START AVAILABLE RECORDS

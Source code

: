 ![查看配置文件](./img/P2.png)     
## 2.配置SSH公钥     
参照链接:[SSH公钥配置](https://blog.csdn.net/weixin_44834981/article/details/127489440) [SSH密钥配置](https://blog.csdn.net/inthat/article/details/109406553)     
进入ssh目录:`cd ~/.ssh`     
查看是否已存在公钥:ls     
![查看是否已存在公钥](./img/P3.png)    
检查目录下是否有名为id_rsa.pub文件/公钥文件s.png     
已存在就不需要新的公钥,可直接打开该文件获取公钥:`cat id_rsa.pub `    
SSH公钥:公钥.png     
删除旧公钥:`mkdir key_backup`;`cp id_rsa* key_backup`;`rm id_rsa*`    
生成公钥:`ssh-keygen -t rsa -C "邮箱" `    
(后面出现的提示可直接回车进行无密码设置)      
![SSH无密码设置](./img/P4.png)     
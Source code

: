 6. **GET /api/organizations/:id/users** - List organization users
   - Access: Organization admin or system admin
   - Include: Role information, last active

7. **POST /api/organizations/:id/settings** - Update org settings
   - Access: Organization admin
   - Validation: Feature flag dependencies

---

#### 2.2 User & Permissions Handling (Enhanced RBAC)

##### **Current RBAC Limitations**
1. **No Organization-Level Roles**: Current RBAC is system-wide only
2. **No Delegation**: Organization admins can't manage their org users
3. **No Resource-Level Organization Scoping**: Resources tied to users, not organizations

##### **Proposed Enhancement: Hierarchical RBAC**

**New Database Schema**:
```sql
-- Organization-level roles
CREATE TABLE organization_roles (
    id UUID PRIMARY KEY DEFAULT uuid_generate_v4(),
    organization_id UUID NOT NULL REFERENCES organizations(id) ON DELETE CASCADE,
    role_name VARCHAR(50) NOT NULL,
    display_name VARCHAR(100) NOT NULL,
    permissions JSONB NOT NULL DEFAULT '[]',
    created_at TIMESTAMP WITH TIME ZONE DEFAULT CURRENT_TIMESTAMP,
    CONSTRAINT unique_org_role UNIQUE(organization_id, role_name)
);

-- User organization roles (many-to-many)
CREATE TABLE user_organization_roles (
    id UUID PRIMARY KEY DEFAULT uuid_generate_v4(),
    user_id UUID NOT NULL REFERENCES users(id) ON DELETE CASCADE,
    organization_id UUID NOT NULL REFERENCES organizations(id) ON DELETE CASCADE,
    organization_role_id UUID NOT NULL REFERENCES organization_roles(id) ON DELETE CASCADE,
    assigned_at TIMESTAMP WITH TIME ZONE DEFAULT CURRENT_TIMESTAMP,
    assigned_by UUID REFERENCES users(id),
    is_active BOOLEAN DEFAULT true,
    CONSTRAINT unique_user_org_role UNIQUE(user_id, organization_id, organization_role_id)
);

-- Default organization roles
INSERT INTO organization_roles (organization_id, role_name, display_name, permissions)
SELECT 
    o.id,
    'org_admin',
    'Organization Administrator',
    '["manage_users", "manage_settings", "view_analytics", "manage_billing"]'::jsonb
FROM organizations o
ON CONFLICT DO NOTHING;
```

END AVAILABLE RECORDS

• EXERCISE BRIEF:
Transcribe the data in full, keeping every detail.

• ANSWER TO THE PROBLEM:
Source code

: ![查看配置文件](./img/P2.png)     
## 2.配置SSH公钥     
参照链接:[SSH公钥配置](https://blog.csdn.net/weixin_44834981/article/details/127489440) [SSH密钥配置](https://blog.csdn.net/inthat/article/details/109406553)     
进入ssh目录:`cd ~/.ssh`     
查看是否已存在公钥:ls     
![查看是否已存在公钥](./img/P3.png)    
检查目录下是否有名为id_rsa.pub文件/公钥文件s.png     
已存在就不需要新的公钥,可直接打开该文件获取公钥:`cat id_rsa.pub `    
SSH公钥:公钥.png     
删除旧公钥:`mkdir key_backup`;`cp id_rsa* key_backup`;`rm id_rsa*`    
生成公钥:`ssh-keygen -t rsa -C "邮箱" `    
(后面出现的提示可直接回车进行无密码设置)      
![SSH无密码设置](./img/P4.png)     
Source code

: 6. **GET /api/organizations/:id/users** - List organization users
   - Access: Organization admin or system admin
   - Include: Role information, last active

7. **POST /api/organizations/:id/settings** - Update org settings
   - Access: Organization admin
   - Validation: Feature flag dependencies

---

#### 2.2 User & Permissions Handling (Enhanced RBAC)

##### **Current RBAC Limitations**
1. **No Organization-Level Roles**: Current RBAC is system-wide only
2. **No Delegation**: Organization admins can't manage their org users
3. **No Resource-Level Organization Scoping**: Resources tied to users, not organizations

##### **Proposed Enhancement: Hierarchical RBAC**

**New Database Schema**:
```sql
-- Organization-level roles
CREATE TABLE organization_roles (
    id UUID PRIMARY KEY DEFAULT uuid_generate_v4(),
    organization_id UUID NOT NULL REFERENCES organizations(id) ON DELETE CASCADE,
    role_name VARCHAR(50) NOT NULL,
    display_name VARCHAR(100) NOT NULL,
    permissions JSONB NOT NULL DEFAULT '[]',
    created_at TIMESTAMP WITH TIME ZONE DEFAULT CURRENT_TIMESTAMP,
    CONSTRAINT unique_org_role UNIQUE(organization_id, role_name)
);

-- User organization roles (many-to-many)
CREATE TABLE user_organization_roles (
    id UUID PRIMARY KEY DEFAULT uuid_generate_v4(),
    user_id UUID NOT NULL REFERENCES users(id) ON DELETE CASCADE,
    organization_id UUID NOT NULL REFERENCES organizations(id) ON DELETE CASCADE,
    organization_role_id UUID NOT NULL REFERENCES organization_roles(id) ON DELETE CASCADE,
    assigned_at TIMESTAMP WITH TIME ZONE DEFAULT CURRENT_TIMESTAMP,
    assigned_by UUID REFERENCES users(id),
    is_active BOOLEAN DEFAULT true,
    CONSTRAINT unique_user_org_role UNIQUE(user_id, organization_id, organization_role_id)
);

-- Default organization roles
INSERT INTO organization_roles (organization_id, role_name, display_name, permissions)
SELECT 
    o.id,
    'org_admin',
    'Organization Administrator',
    '["manage_users", "manage_settings", "view_analytics", "manage_billing"]'::jsonb
FROM organizations o
ON CONFLICT DO NOTHING;
```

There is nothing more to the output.